De allí fueron al buque Murature. “Nos torturaron con el submarino, en el río. En un momento escuché que las olas golpeaban contra algo y pensé en tirarme”, sostiene. “Nos llevaron a un descampado, nos desnudaron, nos bañaron y por primera vez nos cambiaron las vendas de los ojos. Cuando me sacaron los grilletes, pude entrever cómo salía también un pedazo de piel; estaba todo encarnado, ya no lo sentía. Me tiraron un líquido para curar y me dejaron secando al sol”.
Al tiempo les dieron ropa para cambiarse, los cargaron en un camión celular y fueron a la comisaría 1 de Moreno. “Nos pusieron números para no llamarnos por los apellidos. Yo era el 6”, sostiene. “No lo recuerdo, pero me dicen que fui al Pozo de Banfield; sí sé que nos llevaron a Campo de Mayo, al Hospital Militar. Nos agruparon por habitación y nos ataron a las camas pero pudimos hablar entre nosotros”. Después de días, los movieron: algunos a Olmos, a Cometti y a otros a la unidad Nº 9 de La Plata. Pudo escribir una carta a su familia y recibir su visita.
Al inicio podían tener visitas, jugar al fútbol y hacer trabajos manuales. Más adelante, comenzaron a ser golpeados y torturados por los grupos de comando.
Después de la Copa mundial de fútbol, el militar Toranzo Montero se acercó un día a su celda, le preguntó por qué estaba ahí y le dijo: “Yo te prometo que en unos días más vas a tener noticias mías. Espero no tengas bronca”. después se enteró por un guardia, de apellido Pombo, que su apellido materno estaba en la lista publicada en el periódico del 12 de agosto. El 19 de agosto de 1978 fue dejado en libertad.
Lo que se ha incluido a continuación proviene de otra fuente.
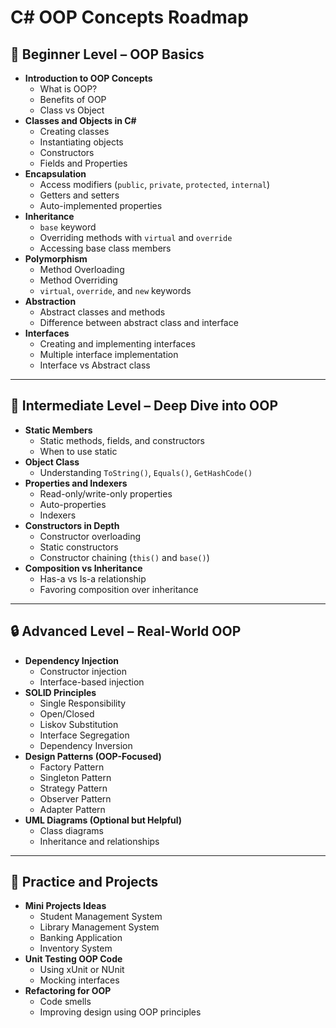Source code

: # C# OOP Concepts Roadmap

## 🔰 Beginner Level – OOP Basics

- **Introduction to OOP Concepts**
  - What is OOP?
  - Benefits of OOP
  - Class vs Object
- **Classes and Objects in C#**
  - Creating classes
  - Instantiating objects
  - Constructors
  - Fields and Properties
- **Encapsulation**
  - Access modifiers (`public`, `private`, `protected`, `internal`)
  - Getters and setters
  - Auto-implemented properties
- **Inheritance**
  - `base` keyword
  - Overriding methods with `virtual` and `override`
  - Accessing base class members
- **Polymorphism**
  - Method Overloading
  - Method Overriding
  - `virtual`, `override`, and `new` keywords
- **Abstraction**
  - Abstract classes and methods
  - Difference between abstract class and interface
- **Interfaces**
  - Creating and implementing interfaces
  - Multiple interface implementation
  - Interface vs Abstract class

---

## 🔁 Intermediate Level – Deep Dive into OOP

- **Static Members**
  - Static methods, fields, and constructors
  - When to use static
- **Object Class**
  - Understanding `ToString()`, `Equals()`, `GetHashCode()`
- **Properties and Indexers**
  - Read-only/write-only properties
  - Auto-properties
  - Indexers
- **Constructors in Depth**
  - Constructor overloading
  - Static constructors
  - Constructor chaining (`this()` and `base()`)
- **Composition vs Inheritance**
  - Has-a vs Is-a relationship
  - Favoring composition over inheritance

---

## 🔒 Advanced Level – Real-World OOP

- **Dependency Injection**
  - Constructor injection
  - Interface-based injection
- **SOLID Principles**
  - Single Responsibility
  - Open/Closed
  - Liskov Substitution
  - Interface Segregation
  - Dependency Inversion
- **Design Patterns (OOP-Focused)**
  - Factory Pattern
  - Singleton Pattern
  - Strategy Pattern
  - Observer Pattern
  - Adapter Pattern
- **UML Diagrams (Optional but Helpful)**
  - Class diagrams
  - Inheritance and relationships

---

## 🧪 Practice and Projects

- **Mini Projects Ideas**
  - Student Management System
  - Library Management System
  - Banking Application
  - Inventory System
- **Unit Testing OOP Code**
  - Using xUnit or NUnit
  - Mocking interfaces
- **Refactoring for OOP**
  - Code smells
  - Improving design using OOP principles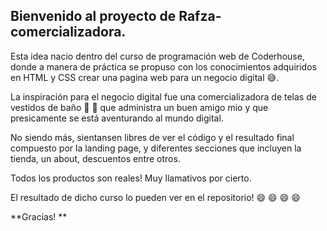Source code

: ## Bienvenido al proyecto de Rafza-comercializadora.

Esta idea nacio dentro del curso de programación web de Coderhouse, donde a manera de práctica se propuso con los conocimientos adquiridos en HTML y CSS crear una pagina web para un negocio digital 😅.

La inspiración para el negocio digital fue una comercializadora de telas de vestidos de baño  👙  👙  que administra un buen amigo mio y que presicamente se está aventurando al mundo digital. 

No siendo más, sientansen libres de ver el código y el resultado final compuesto por la landing page, y diferentes secciones que incluyen la tienda, un about, descuentos entre otros. 

Todos los productos son reales! Muy llamativos por cierto. 

El resultado de dicho curso lo pueden ver en el repositorio!   😄  😄  😄  😄 

**Gracias! **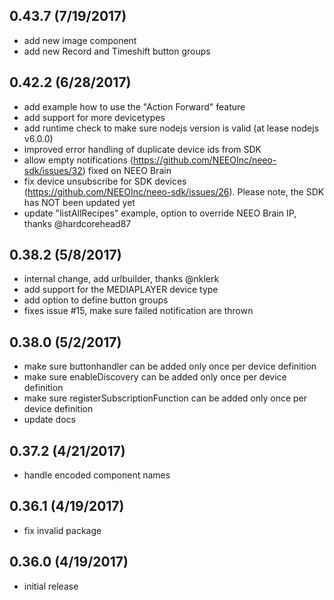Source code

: ## 0.43.7 (7/19/2017)

- add new image component
- add new Record and Timeshift button groups

## 0.42.2 (6/28/2017)
- add example how to use the "Action Forward" feature
- add support for more devicetypes
- add runtime check to make sure nodejs version is valid (at lease nodejs v6.0.0)
- improved error handling of duplicate device ids from SDK
- allow empty notifications (https://github.com/NEEOInc/neeo-sdk/issues/32) fixed on NEEO Brain
- fix device unsubscribe for SDK devices (https://github.com/NEEOInc/neeo-sdk/issues/26). Please note, the SDK has NOT been updated yet
- update "listAllRecipes" example, option to override NEEO Brain IP, thanks @hardcorehead87

## 0.38.2 (5/8/2017)
- internal change, add urlbuilder, thanks @nklerk
- add support for the MEDIAPLAYER device type
- add option to define button groups
- fixes issue #15, make sure failed notification are thrown

## 0.38.0 (5/2/2017)
- make sure buttonhandler can be added only once per device definition
- make sure enableDiscovery can be added only once per device definition
- make sure registerSubscriptionFunction can be added only once per device definition
- update docs

## 0.37.2 (4/21/2017)
- handle encoded component names

## 0.36.1 (4/19/2017)
- fix invalid package

## 0.36.0 (4/19/2017)
- initial release
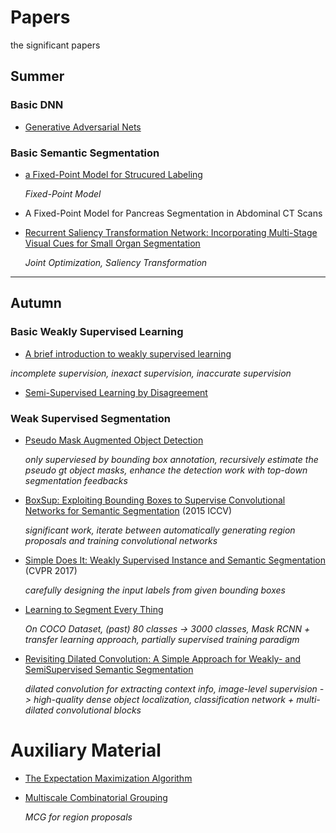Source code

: # Papers
the significant papers 

## Summer


### Basic DNN 

+ [Generative Adversarial Nets](https://arxiv.org/pdf/1406.2661v1.pdf)

### Basic Semantic Segmentation

+ [a Fixed-Point Model for Strucured Labeling](http://proceedings.mlr.press/v28/li13b.pdf )

  *Fixed-Point Model*

+ A Fixed-Point Model for Pancreas Segmentation in Abdominal CT Scans

+ [Recurrent Saliency Transformation Network: Incorporating Multi-Stage Visual Cues for Small Organ Segmentation](http://www.cs.jhu.edu/~alanlab/Pubs18/yu2018recurrent.pdf)

  *Joint Optimization, Saliency Transformation*

---
## Autumn

### Basic Weakly Supervised Learning

+ [A brief introduction to weakly supervised learning](https://cs.nju.edu.cn/zhouzh/zhouzh.files/publication/nsr18.pdf)
 
 *incomplete supervision,  inexact supervision, inaccurate supervision*

+ [Semi-Supervised Learning by Disagreement](http://cs.nju.edu.cn/lim/publications/kais10.pdf)

### Weak Supervised Segmentation

+ [Pseudo Mask Augmented Object Detection](https://arxiv.org/pdf/1803.05858.pdf)

  *only superviesed by bounding box annotation, recursively estimate the pseudo gt object masks, enhance the detection work with top-down segmentation feedbacks*

+ [BoxSup: Exploiting Bounding Boxes to Supervise Convolutional Networks for Semantic Segmentation](https://arxiv.org/pdf/1503.01640.pdf)  (2015 ICCV)

  *significant work, iterate between automatically generating region proposals and training convolutional networks*

+ [Simple Does It: Weakly Supervised Instance and Semantic Segmentation](http://openaccess.thecvf.com/content_cvpr_2017/papers/Khoreva_Simple_Does_It_CVPR_2017_paper.pdf)  (CVPR 2017)

  *carefully designing the input labels from given bounding boxes*

+ [Learning to Segment Every Thing](https://arxiv.org/pdf/1711.10370.pdf)

  *On COCO Dataset, (past) 80 classes -> 3000 classes, Mask RCNN + transfer learning approach,  partially supervised training paradigm*

+ [Revisiting Dilated Convolution: A Simple Approach for Weakly- and SemiSupervised Semantic Segmentation](http://openaccess.thecvf.com/content_cvpr_2018/CameraReady/0812.pdf)

  *dilated convolution for extracting context info, image-level supervision -> high-quality dense object localization, classification network + multi-dilated convolutional blocks*




# Auxiliary Material

+ [The Expectation Maximization Algorithm](https://www.cs.utah.edu/~piyush/teaching/EM_algorithm.pdf)
+ [Multiscale Combinatorial Grouping](https://www2.eecs.berkeley.edu/Research/Projects/CS/vision/grouping/mcg/resources/MCG_CVPR2014.pdf) 

  *MCG for region proposals*
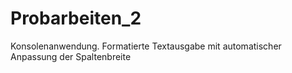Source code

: # Probarbeiten_2
Konsolenanwendung. Formatierte Textausgabe mit automatischer Anpassung der Spaltenbreite
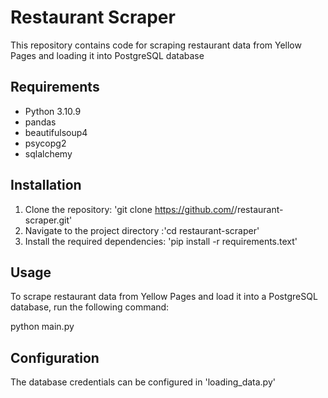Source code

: # Restaurant Scraper

This repository contains code for scraping restaurant data from Yellow Pages and loading it into PostgreSQL database

## Requirements

-   Python 3.10.9
-   pandas
-   beautifulsoup4
-   psycopg2
-   sqlalchemy

## Installation

1. Clone the repository: 'git clone https://github.com/<liive>/restaurant-scraper.git'
2. Navigate to the project directory :'cd restaurant-scraper'
3. Install the required dependencies: 'pip install -r requirements.text'

## Usage

To scrape restaurant data from Yellow Pages and load it into a PostgreSQL database, run the following command:

python main.py

## Configuration

The database credentials can be configured in 'loading_data.py'
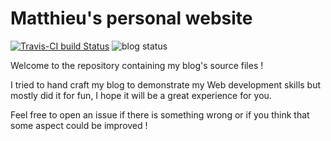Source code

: # Matthieu's personal website

[![Travis-CI build Status](https://img.shields.io/travis/com/MattMattV/blog.svg?logo=travis&style=for-the-badge)](https://travis-ci.com/MattMattV/blog) ![blog status](https://img.shields.io/website/https/blog.mvion.fr.svg?down_color=red&down_message=in%20maintenance&label=blog%20status&style=for-the-badge&up_message=online%20%21)

Welcome to the repository containing my blog's source files !

I tried to hand craft my blog to demonstrate my Web development skills but mostly did it for fun, I hope it will be a great experience for you.

Feel free to open an issue if there is something wrong or if you think that some aspect could be improved !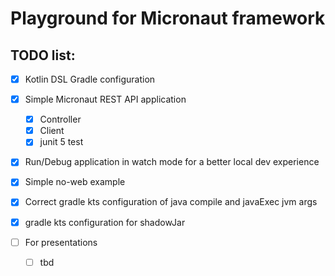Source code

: # Playground for Micronaut framework

## TODO list:

- [x] Kotlin DSL Gradle configuration
- [x] Simple Micronaut REST API application
    - [x] Controller
    - [x] Client
    - [x] junit 5 test
- [x] Run/Debug application in watch mode for a better local dev experience
- [x] Simple no-web example
- [x] Correct gradle kts configuration of java compile and javaExec jvm args
- [x] gradle kts configuration for shadowJar

- [ ] For presentations
    - [ ] tbd
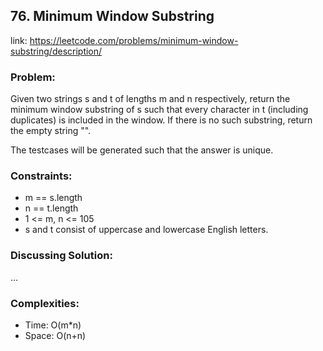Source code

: ## 76. Minimum Window Substring

link: https://leetcode.com/problems/minimum-window-substring/description/

### Problem:

Given two strings s and t of lengths m and n respectively, return the minimum window 
substring
 of s such that every character in t (including duplicates) is included in the window. If there is no such substring, return the empty string "".

The testcases will be generated such that the answer is unique.

### Constraints:

- m == s.length
- n == t.length
- 1 <= m, n <= 105
- s and t consist of uppercase and lowercase English letters.

### Discussing Solution:

...

### Complexities:

- Time: O(m*n)
- Space: O(n+n)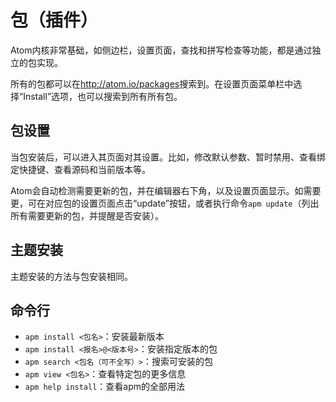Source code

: # 包（插件）

Atom内核非常基础，如侧边栏，设置页面，查找和拼写检查等功能，都是通过独立的包实现。

所有的包都可以在<http://atom.io/packages>搜索到。在设置页面菜单栏中选择“Install”选项，也可以搜索到所有所有包。

## 包设置

当包安装后，可以进入其页面对其设置。比如，修改默认参数、暂时禁用、查看绑定快捷键、查看源码和当前版本等。

Atom会自动检测需要更新的包，并在编辑器右下角，以及设置页面显示。如需要更，可在对应包的设置页面点击“update”按钮，或者执行命令`apm update`（列出所有需要更新的包，并提醒是否安装）。

## 主题安装

主题安装的方法与包安装相同。

## 命令行

-   `apm install <包名>`：安装最新版本
-   `apm install <报名>@<版本号>`：安装指定版本的包
-   `apm search <包名（可不全写）>`：搜索可安装的包
-   `apm view <包名>`：查看特定包的更多信息
-   `apm help install`：查看apm的全部用法
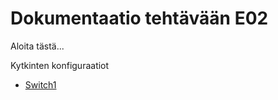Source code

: # Dokumentaatio tehtävään E02

Aloita tästä...

Kytkinten konfiguraatiot

* [Switch1](/E02/Switch.cfg)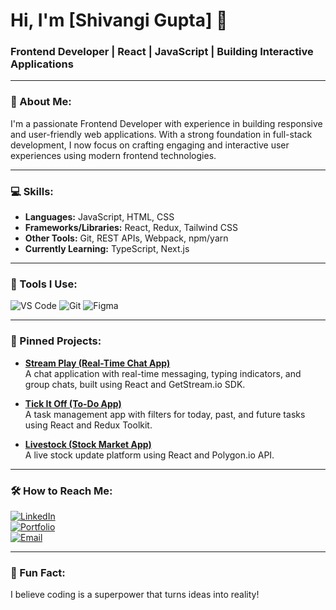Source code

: # Hi, I'm [Shivangi Gupta] 👋

### Frontend Developer | React | JavaScript | Building Interactive Applications

---

### 🌟 About Me:
I'm a passionate Frontend Developer with experience in building responsive and user-friendly web applications. With a strong foundation in full-stack development, I now focus on crafting engaging and interactive user experiences using modern frontend technologies.

---

### 💻 Skills:
- **Languages:** JavaScript, HTML, CSS
- **Frameworks/Libraries:** React, Redux, Tailwind CSS
- **Other Tools:** Git, REST APIs, Webpack, npm/yarn
- **Currently Learning:** TypeScript, Next.js

---

### 🔧 Tools I Use:
![VS Code](https://img.shields.io/badge/Editor-VS%20Code-blue?style=for-the-badge&logo=visualstudiocode&logoColor=white)
![Git](https://img.shields.io/badge/Version%20Control-Git-orange?style=for-the-badge&logo=git&logoColor=white)
![Figma](https://img.shields.io/badge/Design-Figma-purple?style=for-the-badge&logo=figma&logoColor=white)

---

### 📌 Pinned Projects:
- **[Stream Play (Real-Time Chat App)]()**  
  A chat application with real-time messaging, typing indicators, and group chats, built using React and GetStream.io SDK.

- **[Tick It Off (To-Do App)](https://github.com/shiv-anya/to-do)**  
  A task management app with filters for today, past, and future tasks using React and Redux Toolkit.

- **[Livestock (Stock Market App)](https://github.com/shiv-anya/livestock)**  
  A live stock update platform using React and Polygon.io API.

---

### 🛠️ How to Reach Me:
[![LinkedIn](https://img.shields.io/badge/LinkedIn-Connect-blue?style=for-the-badge&logo=linkedin)](https://www.linkedin.com/in/shiv-anya)  
[![Portfolio](https://img.shields.io/badge/Portfolio-Visit-green?style=for-the-badge&logo=internetexplorer)](https://shiv-anya.netlify.app/)  
[![Email](https://img.shields.io/badge/Email-Send-red?style=for-the-badge&logo=gmail)](mailto:sg90883@gmail.com)

---

### 🌱 Fun Fact:
I believe coding is a superpower that turns ideas into reality!
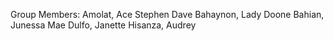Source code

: Group Members:
Amolat, Ace Stephen Dave
Bahaynon, Lady Doone
Bahian, Junessa Mae
Dulfo, Janette
Hisanza, Audrey

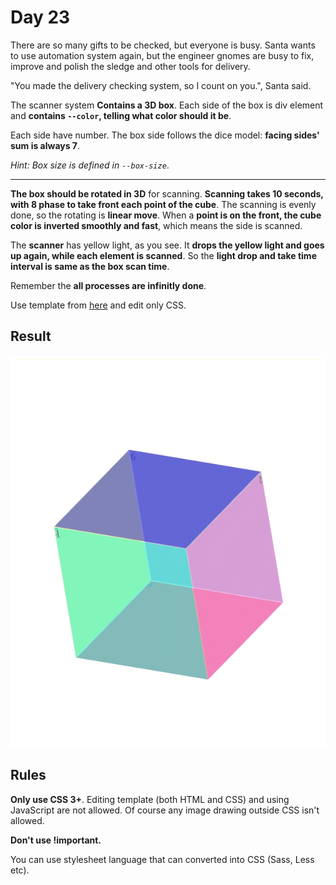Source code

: # Day 23

There are so many gifts to be checked, but everyone is busy. Santa wants to use automation system again, but the engineer gnomes are busy to fix, improve and polish the sledge and other tools for delivery.

"You made the delivery checking system, so I count on you.", Santa said.

The scanner system **Contains a 3D box**. Each side of the box is div element and **contains `--color`, telling what color should it be**.

Each side have number. The box side follows the dice model: **facing sides' sum is always 7**.

*Hint: Box size is defined in `--box-size`*.

---

**The box should be rotated in 3D** for scanning. **Scanning takes 10 seconds, with 8 phase to take front each point of the cube**. The scanning is evenly done, so the rotating is **linear move**. When a **point is on the front, the cube color is inverted smoothly and fast**, which means the side is scanned.

The **scanner** has yellow light, as you see. It **drops the yellow light and goes up again, while each element is scanned**. So the **light drop and take time interval is same as the box scan time**.

Remember the **all processes are infinitly done**.

Use template from [here](contents/2020/html/day23.html) and edit only CSS.

## Result

![day23 result](contents/2020/images/day23.gif)

## Rules

**Only use CSS 3+**. Editing template (both HTML and CSS) and using JavaScript are not allowed. Of course any image drawing outside CSS isn't allowed.

**Don't use !important.**

You can use stylesheet language that can converted into CSS (Sass, Less etc).
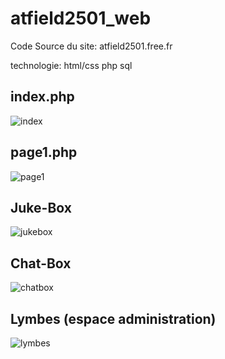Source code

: # atfield2501_web

Code Source du site: atfield2501.free.fr  
 
technologie: html/css php sql

## index.php
![index](https://i.ibb.co/4m0MW0y/index-web.png)

## page1.php
![page1](https://i.ibb.co/yXSVtV6/page1-atfield2501.png)

## Juke-Box
![jukebox](https://i.ibb.co/Yjz9m09/juke-box1.png)

## Chat-Box
![chatbox](https://i.ibb.co/4p1CkQs/ChatBox.png)

## Lymbes (espace administration)
![lymbes](https://i.ibb.co/XyQsYR9/Lymbes.png)


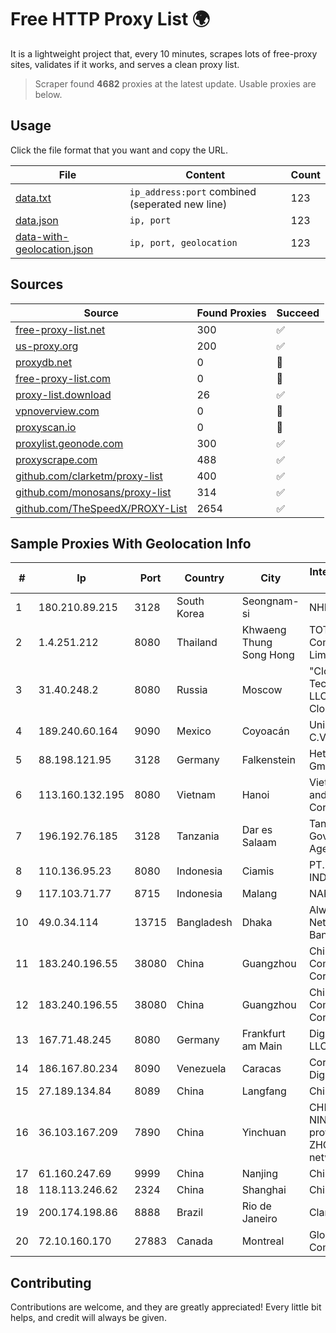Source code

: 
# Free HTTP Proxy List 🌍

It is a lightweight project that, every 10 minutes, scrapes lots of free-proxy sites, validates if it works, and serves a clean proxy list.


> Scraper found **4682** proxies at the latest update. Usable proxies are below.

## Usage

Click the file format that you want and copy the URL.


|File|Content|Count|
|----|-------|-----|
|[data.txt](https://raw.githubusercontent.com/themiralay/Proxy-List-World/master/data.txt)|`ip_address:port` combined (seperated new line)|123|
|[data.json](https://raw.githubusercontent.com/themiralay/Proxy-List-World/master/data.json)|`ip, port`|123|
|[data-with-geolocation.json](https://raw.githubusercontent.com/themiralay/Proxy-List-World/master/data-with-geolocation.json)|`ip, port, geolocation`|123|

## Sources

|Source|Found Proxies|Succeed|
|------|-------------|-------|
|[free-proxy-list.net](https://free-proxy-list.net)|300|✅|
|[us-proxy.org](https://www.us-proxy.org)|200|✅|
|[proxydb.net](http://proxydb.net)|0|🚫|
|[free-proxy-list.com](https://free-proxy-list.com/?page=&port=&type%5B%5D=http&type%5B%5D=https&up_time=0&search=Search)|0|🚫|
|[proxy-list.download](https://www.proxy-list.download/HTTP)|26|✅|
|[vpnoverview.com](https://vpnoverview.com/privacy/anonymous-browsing/free-proxy-servers)|0|🚫|
|[proxyscan.io](https://www.proxyscan.io)|0|🚫|
|[proxylist.geonode.com](https://proxylist.geonode.com/api/proxy-list?limit=300&page=1&sort_by=lastChecked&sort_type=desc&protocols=http,https)|300|✅|
|[proxyscrape.com](https://api.proxyscrape.com/v2/?request=displayproxies&protocol=http&timeout=10000&country=all&ssl=all&anonymity=all)|488|✅|
|[github.com/clarketm/proxy-list](https://raw.githubusercontent.com/clarketm/proxy-list/master/proxy-list-raw.txt)|400|✅|
|[github.com/monosans/proxy-list](https://raw.githubusercontent.com/monosans/proxy-list/main/proxies/http.txt)|314|✅|
|[github.com/TheSpeedX/PROXY-List](https://raw.githubusercontent.com/TheSpeedX/PROXY-List/master/http.txt)|2654|✅|


## Sample Proxies With Geolocation Info

|#|Ip|Port|Country|City|Internet Service Provider|
|-|--|----|-------|----|-------------------------|
|1|180.210.89.215|3128|South Korea|Seongnam-si|NHNCLOUD|
|2|1.4.251.212|8080|Thailand|Khwaeng Thung Song Hong|TOT Public Company Limited|
|3|31.40.248.2|8080|Russia|Moscow|"Cloud Technologies" LLC trading as Cloud.ru|
|4|189.240.60.164|9090|Mexico|Coyoacán|Uninet S.A. de C.V.|
|5|88.198.121.95|3128|Germany|Falkenstein|Hetzner Online GmbH|
|6|113.160.132.195|8080|Vietnam|Hanoi|VietNam Post and Telecom Corporation|
|7|196.192.76.185|3128|Tanzania|Dar es Salaam|Tanzania e-Government Agency|
|8|110.136.95.23|8080|Indonesia|Ciamis|PT. TELKOM INDONESIA|
|9|117.103.71.77|8715|Indonesia|Malang|NARATEL|
|10|49.0.34.114|13715|Bangladesh|Dhaka|Always On Network Bangladesh Ltd.|
|11|183.240.196.55|38080|China|Guangzhou|China Mobile Communications Corporation|
|12|183.240.196.55|38080|China|Guangzhou|China Mobile Communications Corporation|
|13|167.71.48.245|8080|Germany|Frankfurt am Main|DigitalOcean, LLC|
|14|186.167.80.234|8090|Venezuela|Caracas|Corporacion Digitel C.A|
|15|27.189.134.84|8089|China|Langfang|Chinanet|
|16|36.103.167.209|7890|China|Yinchuan|CHINANET NINGXIA province ZHONGWEI IDC network|
|17|61.160.247.69|9999|China|Nanjing|China Telecom|
|18|118.113.246.62|2324|China|Shanghai|Chinanet|
|19|200.174.198.86|8888|Brazil|Rio de Janeiro|Claro S.A|
|20|72.10.160.170|27883|Canada|Montreal|GloboTech Communications|



## Contributing

Contributions are welcome, and they are greatly appreciated! Every
little bit helps, and credit will always be given.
Durante un tiempo una vez por semana debía ir a la comisaría para dar aviso de las direcciones a las que asistía en su día a día. Comenzó a buscar trabajo pero no lo tomaban en ningún lado, ni siquiera en el Frigorífico, porque sus antecedentes penales “tenían una cruz roja más grande que la Basílica de Luján”. Tuvo que pedir una carta de intimación en el Área 400. “Pusieron que se me debía dar una oportunidad más porque ya había cumplido mi castigo por lo realizado contra la sociedad”.
Después supo que fue el propio secretario general el que dio su nombre y el de sus compañeros para ser detenidos. “Yo era activo en la política y el gremio, me había postulado para las elecciones como secretario general y le hacía sombra. La lista de nombres la dio el sindicato”, sentencia.
Para culminar, tras un largo relato, Cometti reflexiona sobre las consecuencias de lo vivido. “No tengo algo que me torture o que me saque el sueño pero nunca voy a poder olvidarlo. Fue una etapa más en mi vida pero fue la más dolorosa, aún más que la pérdida de mi mamá”, sostiene. “Los 24 de marzo son difíciles, la conmemoración trae todo de vuelta. No di muchos testimonios pero accedí a este porque quiero que se aclare todo, que los culpables caigan y paguen por el daño que hicieron, porque hoy andan por la calle contentos y felices. Eso duele”, dice, y concluye: “Quizás necesite atención psicológica pero no sé ni cómo empezar”.
La próxima jornada del debate oral y público será el 25 de octubre.